---
title: "QR factorization without pivoting"
date: "`r Sys.Date()`"
output: rmarkdown::html_vignette
vignette: >
  %\VignetteIndexEntry{QR factorization without pivoting}
  %\VignetteEngine{knitr::rmarkdown}
  \usepackage[utf8]{inputenc}
---

# Introduction

This package implements in R the LAPACK routine DGEQRF to obtain the QR factorization without pivoting of a real matrix.

This package aims to solve one of the issues of the qr() function of base R, it returns the solution obtained using QR factorization with pivoting. Therefore, the product Q\*R is not equal to the factorized matrix.

# Further information

For further explanation on the DGEQRF routine, read the following [document](https://www.netlib.org/lapack/explore-html/dd/d9a/group__double_g_ecomputational_ga3766ea903391b5cf9008132f7440ec7b.html).

# Example on how to use QR

```{r echo=FALSE,include=FALSE}
library(QR)
set.seed(26112011)
```

First, we need to define the matrix we want to factorize. This matrix can be of any m x n dimensions and the entries must be real numbers.

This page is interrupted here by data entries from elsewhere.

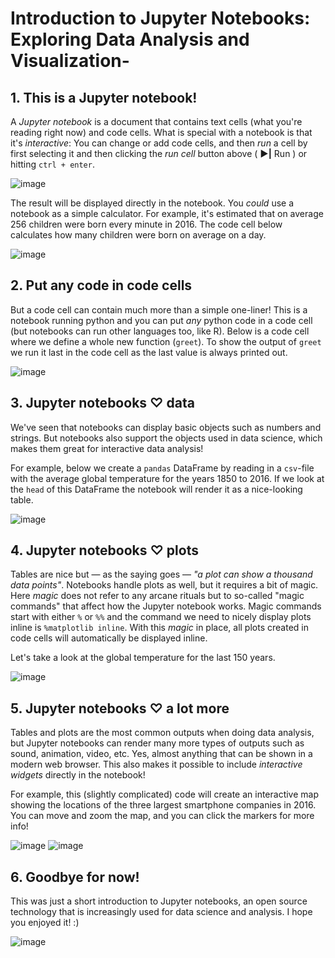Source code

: # Introduction to Jupyter Notebooks: Exploring Data Analysis and Visualization-
## 1. This is a Jupyter notebook!
<p>A <em>Jupyter notebook</em> is a document that contains text cells (what you're reading right now) and code cells. What is special with a notebook is that it's <em>interactive</em>: You can change or add code cells, and then <em>run</em> a cell by first selecting it and then clicking the <em>run cell</em> button above ( <strong>▶|</strong> Run ) or hitting <code>ctrl + enter</code>. </p>

![image](https://github.com/MohebAwichewi/Introduction-to-Jupyter-Notebooks-Exploring-Data-Analysis-and-Visualization/assets/149394585/c587edce-b1c6-472a-bd26-952cc7332a25)

<p>The result will be displayed directly in the notebook. You <em>could</em> use a notebook as a simple calculator. For example, it's estimated that on average 256 children were born every minute in 2016. The code cell below calculates how many children were born on average on a day. </p>

![image](https://github.com/MohebAwichewi/Introduction-to-Jupyter-Notebooks-Exploring-Data-Analysis-and-Visualization/assets/149394585/02b41b53-8ad9-4431-b510-65eb9b506e5c)

## 2. Put any code in code cells
<p>But a code cell can contain much more than a simple one-liner! This is a notebook running python and you can put <em>any</em> python code in a code cell (but notebooks can run other languages too, like R). Below is a code cell where we define a whole new function (<code>greet</code>). To show the output of <code>greet</code> we run it last in the code cell as the last value is always printed out. </p>

![image](https://github.com/MohebAwichewi/Introduction-to-Jupyter-Notebooks-Exploring-Data-Analysis-and-Visualization/assets/149394585/ed5aeec2-17ce-4740-8d1b-e1942e6c0f29)
## 3. Jupyter notebooks ♡ data
<p>We've seen that notebooks can display basic objects such as numbers and strings. But notebooks also support the objects used in data science, which makes them great for interactive data analysis!</p>
<p>For example, below we create a <code>pandas</code> DataFrame by reading in a <code>csv</code>-file with the average global temperature for the years 1850 to 2016. If we look at the <code>head</code> of this DataFrame the notebook will render it as a nice-looking table.</p>

![image](https://github.com/MohebAwichewi/Introduction-to-Jupyter-Notebooks-Exploring-Data-Analysis-and-Visualization/assets/149394585/7be6cf94-e389-49da-a855-7dcce0b96e70)

## 4. Jupyter notebooks ♡ plots
<p>Tables are nice but — as the saying goes — <em>"a plot can show a thousand data points"</em>. Notebooks handle plots as well, but it requires a bit of magic. Here <em>magic</em> does not refer to any arcane rituals but to so-called "magic commands" that affect how the Jupyter notebook works. Magic commands start with either <code>%</code> or <code>%%</code> and the command we need to nicely display plots inline is <code>%matplotlib inline</code>. With this <em>magic</em> in place, all plots created in code cells will automatically be displayed inline. </p>
<p>Let's take a look at the global temperature for the last 150 years.</p>

![image](https://github.com/MohebAwichewi/Introduction-to-Jupyter-Notebooks-Exploring-Data-Analysis-and-Visualization/assets/149394585/93502534-b648-41d6-9af7-6f2a27baafe2)

## 5. Jupyter notebooks ♡ a lot more
<p>Tables and plots are the most common outputs when doing data analysis, but Jupyter notebooks can render many more types of outputs such as sound, animation, video, etc. Yes, almost anything that can be shown in a modern web browser. This also makes it possible to include <em>interactive widgets</em> directly in the notebook!</p>
<p>For example, this (slightly complicated) code will create an interactive map showing the locations of the three largest smartphone companies in 2016. You can move and zoom the map, and you can click the markers for more info! </p>

![image](https://github.com/MohebAwichewi/Introduction-to-Jupyter-Notebooks-Exploring-Data-Analysis-and-Visualization/assets/149394585/c52e271b-eb96-4d56-ad5b-71649b760f8f)
![image](https://github.com/MohebAwichewi/Introduction-to-Jupyter-Notebooks-Exploring-Data-Analysis-and-Visualization/assets/149394585/9fbfcdcd-53e8-4067-b636-90c971da4590)


## 6. Goodbye for now!
<p>This was just a short introduction to Jupyter notebooks, an open source technology that is increasingly used for data science and analysis. I hope you enjoyed it! :)</p>

![image](https://github.com/MohebAwichewi/Introduction-to-Jupyter-Notebooks-Exploring-Data-Analysis-and-Visualization/assets/149394585/7bef7ccf-369b-4a67-8558-ea76cf5c929c)
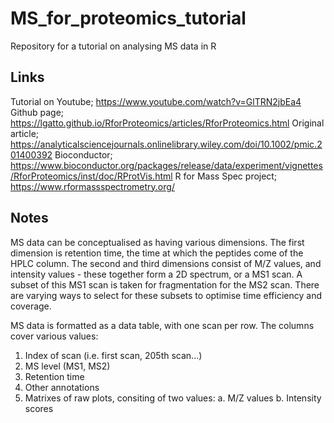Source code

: # MS_for_proteomics_tutorial
Repository for a tutorial on analysing MS data in R

## Links
Tutorial on Youtube; https://www.youtube.com/watch?v=GlTRN2jbEa4
Github page; https://lgatto.github.io/RforProteomics/articles/RforProteomics.html
Original article; https://analyticalsciencejournals.onlinelibrary.wiley.com/doi/10.1002/pmic.201400392
Bioconductor; https://www.bioconductor.org/packages/release/data/experiment/vignettes/RforProteomics/inst/doc/RProtVis.html
R for Mass Spec project; https://www.rformassspectrometry.org/

## Notes
MS data can be conceptualised as having various dimensions.
The first dimension is retention time, the time at which the peptides come of the HPLC column.
The second and third dimensions consist of M/Z values, and intensity values - these together form a 2D spectrum, or a MS1 scan.
A subset of this MS1 scan is taken for fragmentation for the MS2 scan. There are varying ways to select for these subsets to optimise time efficiency and coverage.

MS data is formatted as a data table, with one scan per row. The columns cover various values:
1. Index of scan (i.e. first scan, 205th scan...)
2. MS level (MS1, MS2)
3. Retention time
4. Other annotations
5. Matrixes of raw plots, consiting of two values:
a. M/Z values
b. Intensity scores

```{r echo=TRUE, include=TRUE}
# Let's sample a random square-matrix
A<-matrix(runif(121,min = -100, max = 100), 11, 11)
```

Once, we have the matrix, it is time to use the QR function:

```{r echo=TRUE, include=TRUE, collapse=TRUE}
QRres<-QR(A)
QRres
```

We can observe that the output is a list with 4 elements:

-   qr: This element is a matrix returned by the DGEQRF routine with the same dimensions as A. The upper triangle contains the **R** of the decomposition and the lower triangle contains information on the **Q** of the decomposition (stored in compact form).

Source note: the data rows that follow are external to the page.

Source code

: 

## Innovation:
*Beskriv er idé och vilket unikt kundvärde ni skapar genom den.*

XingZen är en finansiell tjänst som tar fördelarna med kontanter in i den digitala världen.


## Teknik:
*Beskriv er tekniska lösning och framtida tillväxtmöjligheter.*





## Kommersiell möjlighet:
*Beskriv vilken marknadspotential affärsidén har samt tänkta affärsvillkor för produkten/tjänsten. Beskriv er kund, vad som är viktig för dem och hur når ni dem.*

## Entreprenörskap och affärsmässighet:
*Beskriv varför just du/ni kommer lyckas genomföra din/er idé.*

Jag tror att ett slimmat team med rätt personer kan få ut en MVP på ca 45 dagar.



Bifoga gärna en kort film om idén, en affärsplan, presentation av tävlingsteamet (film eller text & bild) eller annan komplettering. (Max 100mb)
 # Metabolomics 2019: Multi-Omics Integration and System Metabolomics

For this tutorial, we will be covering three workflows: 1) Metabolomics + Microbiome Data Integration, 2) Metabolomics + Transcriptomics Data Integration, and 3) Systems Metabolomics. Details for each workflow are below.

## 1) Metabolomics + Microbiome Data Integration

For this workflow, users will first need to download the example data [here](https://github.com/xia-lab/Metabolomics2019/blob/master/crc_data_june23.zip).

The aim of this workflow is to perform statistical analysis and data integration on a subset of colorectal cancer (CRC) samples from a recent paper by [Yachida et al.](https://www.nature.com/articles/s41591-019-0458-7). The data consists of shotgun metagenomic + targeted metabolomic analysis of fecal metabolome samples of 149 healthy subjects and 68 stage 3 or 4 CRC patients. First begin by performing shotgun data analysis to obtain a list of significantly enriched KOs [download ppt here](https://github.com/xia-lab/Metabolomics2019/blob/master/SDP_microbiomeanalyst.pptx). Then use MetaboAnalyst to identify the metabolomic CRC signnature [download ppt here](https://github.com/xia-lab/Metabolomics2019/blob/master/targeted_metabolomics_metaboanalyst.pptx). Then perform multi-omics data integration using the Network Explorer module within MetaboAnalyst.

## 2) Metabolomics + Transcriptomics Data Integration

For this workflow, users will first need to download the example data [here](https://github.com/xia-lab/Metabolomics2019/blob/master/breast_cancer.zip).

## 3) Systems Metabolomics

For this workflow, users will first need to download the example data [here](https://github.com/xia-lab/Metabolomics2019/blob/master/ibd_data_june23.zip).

-   qraux: This element is a vector returned by the DGEQRF routine of length ncol(A) which contains additional information on **Q**.

-   Q: This element is an orthogonal matrix such that Q\*R is equal to A.

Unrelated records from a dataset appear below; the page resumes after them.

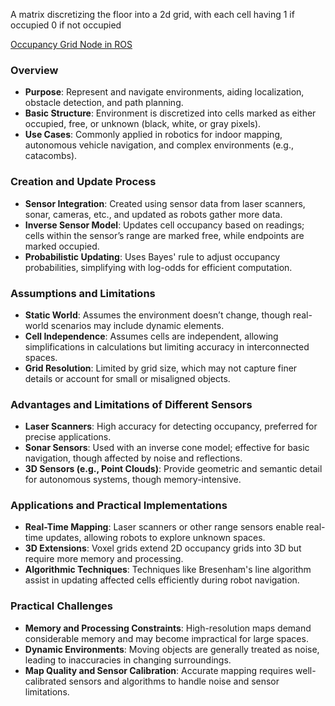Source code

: A matrix discretizing the floor into a 2d grid, with each cell having 1 if occupied 0 if not occupied

[Occupancy Grid Node in ROS](https://www.youtube.com/watch?v=suqhnzIyq7w)
### Overview
- **Purpose**: Represent and navigate environments, aiding localization, obstacle detection, and path planning.
- **Basic Structure**: Environment is discretized into cells marked as either occupied, free, or unknown (black, white, or gray pixels).
- **Use Cases**: Commonly applied in robotics for indoor mapping, autonomous vehicle navigation, and complex environments (e.g., catacombs).
### Creation and Update Process
- **Sensor Integration**: Created using sensor data from laser scanners, sonar, cameras, etc., and updated as robots gather more data.
- **Inverse Sensor Model**: Updates cell occupancy based on readings; cells within the sensor’s range are marked free, while endpoints are marked occupied.
- **Probabilistic Updating**: Uses Bayes' rule to adjust occupancy probabilities, simplifying with log-odds for efficient computation.

### Assumptions and Limitations
- **Static World**: Assumes the environment doesn’t change, though real-world scenarios may include dynamic elements.
- **Cell Independence**: Assumes cells are independent, allowing simplifications in calculations but limiting accuracy in interconnected spaces.
- **Grid Resolution**: Limited by grid size, which may not capture finer details or account for small or misaligned objects.

### Advantages and Limitations of Different Sensors
- **Laser Scanners**: High accuracy for detecting occupancy, preferred for precise applications.
- **Sonar Sensors**: Used with an inverse cone model; effective for basic navigation, though affected by noise and reflections.
- **3D Sensors (e.g., Point Clouds)**: Provide geometric and semantic detail for autonomous systems, though memory-intensive.

### Applications and Practical Implementations
- **Real-Time Mapping**: Laser scanners or other range sensors enable real-time updates, allowing robots to explore unknown spaces.
- **3D Extensions**: Voxel grids extend 2D occupancy grids into 3D but require more memory and processing.
- **Algorithmic Techniques**: Techniques like Bresenham's line algorithm assist in updating affected cells efficiently during robot navigation.

### Practical Challenges
- **Memory and Processing Constraints**: High-resolution maps demand considerable memory and may become impractical for large spaces.
- **Dynamic Environments**: Moving objects are generally treated as noise, leading to inaccuracies in changing surroundings.
- **Map Quality and Sensor Calibration**: Accurate mapping requires well-calibrated sensors and algorithms to handle noise and sensor limitations.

-   R: This element is an upper triangular matrix such that Q\*R is the input matrix.


Let's print the Q and R matrices obtained using QR().

```{r echo=TRUE, include=TRUE, collapse=TRUE}
QRres$Q

QRres$R
```

We can check if Q is orthogonal by multiplying Q and $Q^T$.

```{r echo=TRUE, include=TRUE, collapse=TRUE}
all.equal(QRres$Q%*%t(QRres$Q),diag(11))
```

Also, we can easily check that R is upper triangular.

```{r echo=TRUE, include=TRUE, collapse=TRUE}
all.equal(QRres$R[lower.tri(QRres$R)],rep(0,11*10/2))
```

Finally, we can test if the factorization is correct by multiplying Q and R to obtain A.

```{r echo=TRUE, include=TRUE, collapse=TRUE}
all.equal(QRres$Q%*%QRres$R,A)
```

# Comparison between QR() and qr() from base R.

In the help file of the functions to reconstruct the Q and R matrices from base R we find the following example:

```{r echo=TRUE, include=TRUE, collapse=TRUE}
# example of pivoting
x <- cbind(int = 1,
           b1 = rep(1:0, each = 3), b2 = rep(0:1, each = 3),
           c1 = rep(c(1,0,0), 2), c2 = rep(c(0,1,0), 2), c3 = rep(c(0,0,1),2))
x # is singular, columns "b2" and "c3" are "extra"
a <- qr(x)
```

If we multiply the obtained Q and R, we do not obtain x:

```{r echo=TRUE, include=TRUE, collapse=TRUE}
all.equal(qr.Q(a)%*%qr.R(a),x)
```

This is caused because the solution was obtained using column pivoting.

If we use the function QR(), the product of Q and R is equal to x:

```{r echo=TRUE, include=TRUE, collapse=TRUE}
all.equal(QR(x)$Q%*%QR(x)$R,x)
```

**Note**: The unpivoted solution is NOT equal to the pivoted solution after a transformation that undoes the column pivoting.